A 57-year-old female visited the retina clinic with a 1-day complaint of visual disturbance in the right eye. The patient had been diagnosed with atrial fibrillation, hypertension, congestive heart failure, and fibromyalgia 5 years previous. She took an antiplatelet agent (Lixana 30 mg; Daichii-Sankyo, Tokyo, Japan) regularly, and her recent transthoracic echocardiogram showed no cardiac thrombosis. One year previously, the patient was diagnosed with GPA and was started on prednisolone 5 to 10 mg twice a day and azathioprine 100 mg daily. The best-corrected visual acuity was finger count 30 cm in the right eye and 0.63 in the left eye. Fundus examination of the right eye showed a whitish posterior pole with a cherry red spot (Fig. 1A). Indocyanine green angiography of the right eye showed a wide hypofluorescent area including the fovea and optic nerve head in the early phase, implying choroidal hypoperfusion (Fig. 1B). In fluorescein angiography of the right eye, the arm to retina time was delayed to 42.37 seconds, and the arteriovenous transit time was delayed to 181 seconds. Optical coherence tomography showed increased reflectivity in the inner retina (Fig. 1C). Fundus examination and angiography of the left eye showed normal findings. The patient was diagnosed with CRAO and was referred to the neurology department. Doppler sonography of the carotid artery and magnetic resonance angiography of the brain and carotid artery revealed no specific stenosis. After 1 month, the arm to retina time had reduced to 17 seconds, but best-corrected visual acuity remained at finger count 30 cm.
Up to 77% of patients with GPA develop ocular manifestations during the course of the disease. The ocular manifestations of GPA are vascular occlusion, macular edema, and inflammatory destruction of the retina, optic nerve, or corneoscleral tissue [2]. The mechanism of retinal vasculitis in GPA remains uncertain; however, anti-neutrophil cytoplasmic antibody-associated vasculitis is suspected. In this process, neutrophils are bound to the vascular endothelium, inducing vessel wall injury [3].
There are several reports about ocular vascular occlusions. Kinyoun et al. [4] reported WG cases associated with bilateral choroidal infarctions. Mirza et al. [5] also reported CRAO in WG. The visual symptom was the first sign in these reported cases.
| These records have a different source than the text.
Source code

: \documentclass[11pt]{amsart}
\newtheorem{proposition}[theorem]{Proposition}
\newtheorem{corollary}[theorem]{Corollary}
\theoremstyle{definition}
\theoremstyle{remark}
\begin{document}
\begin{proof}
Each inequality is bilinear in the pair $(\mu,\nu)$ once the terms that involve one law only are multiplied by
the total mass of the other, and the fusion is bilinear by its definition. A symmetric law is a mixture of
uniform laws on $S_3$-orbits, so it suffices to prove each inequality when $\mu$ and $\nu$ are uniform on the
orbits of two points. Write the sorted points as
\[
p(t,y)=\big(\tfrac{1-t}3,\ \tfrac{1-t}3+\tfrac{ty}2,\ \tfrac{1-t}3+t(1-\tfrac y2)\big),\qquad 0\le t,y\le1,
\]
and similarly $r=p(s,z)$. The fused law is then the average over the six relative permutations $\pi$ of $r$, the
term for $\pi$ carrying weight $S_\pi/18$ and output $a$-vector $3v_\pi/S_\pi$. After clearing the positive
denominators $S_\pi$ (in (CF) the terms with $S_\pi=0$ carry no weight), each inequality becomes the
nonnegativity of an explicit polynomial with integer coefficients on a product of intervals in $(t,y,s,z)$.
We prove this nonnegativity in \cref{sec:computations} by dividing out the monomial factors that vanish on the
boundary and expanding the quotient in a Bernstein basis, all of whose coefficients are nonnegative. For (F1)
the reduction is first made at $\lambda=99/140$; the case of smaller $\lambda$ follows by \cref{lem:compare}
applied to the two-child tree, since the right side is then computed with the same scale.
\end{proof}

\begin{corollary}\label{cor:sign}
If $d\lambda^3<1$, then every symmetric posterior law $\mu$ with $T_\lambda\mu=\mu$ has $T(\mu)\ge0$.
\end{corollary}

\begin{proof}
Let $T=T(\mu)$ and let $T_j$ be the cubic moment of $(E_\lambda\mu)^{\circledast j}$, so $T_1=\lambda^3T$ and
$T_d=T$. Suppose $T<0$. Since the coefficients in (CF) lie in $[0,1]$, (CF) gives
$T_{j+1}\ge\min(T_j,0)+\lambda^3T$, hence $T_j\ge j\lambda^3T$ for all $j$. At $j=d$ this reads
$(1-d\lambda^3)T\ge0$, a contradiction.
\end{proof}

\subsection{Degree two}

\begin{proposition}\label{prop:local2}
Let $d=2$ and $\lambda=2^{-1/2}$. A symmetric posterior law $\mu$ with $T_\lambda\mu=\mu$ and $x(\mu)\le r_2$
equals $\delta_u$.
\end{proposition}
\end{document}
However, in the current case, CRAO developed while vasculitis was well controlled with medication after diagnosis, and there was no definite vascular lesion triggering the CRAO. This case was evaluated using multimodal technology including indocyanine green angiography. Systemic workup including echocardiography, carotid vessel Doppler sonography, and brain angiography was performed, and none of these imaging tools indicated the possibility of emboli as a cause of arterial occlusion. Therefore, the retinal and choroidal ischemia in the present case might have been induced solely by vasculitis in retinal and choroidal arteries. CRAO combined with choroidal hypoperfusion suggests that GPA-induced vasculitis involved not only the retinal artery, but also choroidal vessels, or that the primary lesion involved a proximal vessel such as an ophthalmic artery, which can affect retinal and choroidal circulation simultaneously.
In conclusion, CRAO may develop even in well-controlled GPA without systemic vascular lesions.

Notes

Conflict of Interest: No potential conflict of interest relevant to this article was reported.

REFERENCES

1. Seo P, Stone JH. The antineutrophil cytoplasmic antibody-associated vasculitides. Am J Med 2004;117:39-50.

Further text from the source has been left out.